McDonald's also said that systemwide sales -- those at all of its restaurants world-wide -- rose 5% to $3.3 billion last month. The company's news release didn't indicate how many new restaurants accounted for the increase.

Slippage in January's same-store sales occurred in most of McDonald's world. Only Latin America showed an increase, although total sales from that market were off 27%, apparently reflecting the closure of underperforming units and the company's exit from several countries.

U.S. comparable sales were off 0.5% in January, while those in Europe dropped 3.8%. The Asia/Pacific/Mideast/Africa market saw a 7.2% decline while Canada incurred a 2.7.% drop.

There was no commentary on the results.

But Chairman and Chief Executive James Cantalupo said in the release that McDonald's would "continue to discuss the factors behind these trends quarterly in conjunction with the release of our earnings."
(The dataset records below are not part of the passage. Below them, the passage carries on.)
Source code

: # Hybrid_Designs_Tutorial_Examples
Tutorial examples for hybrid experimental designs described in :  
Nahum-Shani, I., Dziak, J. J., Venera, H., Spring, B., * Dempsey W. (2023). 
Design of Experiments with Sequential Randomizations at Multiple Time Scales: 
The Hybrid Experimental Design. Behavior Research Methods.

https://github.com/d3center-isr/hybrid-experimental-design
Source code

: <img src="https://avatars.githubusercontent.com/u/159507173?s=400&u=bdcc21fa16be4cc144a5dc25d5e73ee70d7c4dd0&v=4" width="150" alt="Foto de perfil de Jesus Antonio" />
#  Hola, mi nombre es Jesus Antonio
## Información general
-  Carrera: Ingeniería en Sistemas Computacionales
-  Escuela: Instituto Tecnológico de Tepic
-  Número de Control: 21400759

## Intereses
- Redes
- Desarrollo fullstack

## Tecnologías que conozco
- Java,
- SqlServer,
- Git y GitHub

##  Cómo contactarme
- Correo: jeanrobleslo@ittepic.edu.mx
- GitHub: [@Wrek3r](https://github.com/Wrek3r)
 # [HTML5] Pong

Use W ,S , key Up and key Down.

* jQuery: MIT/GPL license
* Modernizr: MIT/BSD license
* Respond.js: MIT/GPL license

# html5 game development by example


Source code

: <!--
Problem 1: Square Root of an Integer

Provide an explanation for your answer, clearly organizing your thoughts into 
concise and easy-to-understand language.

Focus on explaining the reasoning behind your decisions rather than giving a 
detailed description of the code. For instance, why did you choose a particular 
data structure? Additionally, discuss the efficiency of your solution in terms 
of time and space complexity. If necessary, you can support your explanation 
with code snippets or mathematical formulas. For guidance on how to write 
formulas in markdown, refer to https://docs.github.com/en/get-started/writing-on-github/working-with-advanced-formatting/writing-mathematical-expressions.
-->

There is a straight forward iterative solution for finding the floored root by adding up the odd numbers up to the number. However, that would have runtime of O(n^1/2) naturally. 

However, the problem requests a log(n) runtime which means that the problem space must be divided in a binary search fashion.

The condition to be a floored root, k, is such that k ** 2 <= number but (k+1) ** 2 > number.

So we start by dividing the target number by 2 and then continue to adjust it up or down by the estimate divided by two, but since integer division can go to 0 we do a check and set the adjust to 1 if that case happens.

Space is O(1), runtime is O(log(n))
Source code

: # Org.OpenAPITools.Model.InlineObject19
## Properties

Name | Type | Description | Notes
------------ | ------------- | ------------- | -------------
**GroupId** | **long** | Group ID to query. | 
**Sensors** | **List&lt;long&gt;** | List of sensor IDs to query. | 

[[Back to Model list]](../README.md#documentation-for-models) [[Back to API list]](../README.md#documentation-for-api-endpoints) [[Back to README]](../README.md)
January systemwide sales by major market were: U.S., $1.55 billion, Europe $ 889.8 million, Asia/Pacific/Mideast/Africa $580.5 million, Latin America $102.8 million and Canada $108.8 million. Brand McDonald's systemwide sales totaled $ 3.2 billion, up from $3.1 billion.

Sales at McDonald's "Partner Brands," which include Chipotle Mexican Grill, Boston Market, Donatos Pizza and a stake in Pret A Manger, totaled $80 million last month, compared with $76.1 million a year earlier.

The company also reported several figures from its year-end balance sheet. It said total assets were $24 billion (compared with $22.5 billion at the end of 2001), debt totaled $10 billion (compared with $8.9 billion a year earlier) and shareholders' equity was $10.3 billion (compared with $9.5 billion in 2001.)

Its operations last year generated $2.9 billion in cash, which went to build and reinvest in restaurants, pay $297 million in dividends and repurchase $687 million of its stock. Capital spending totaled $2 billion, McDonald's said.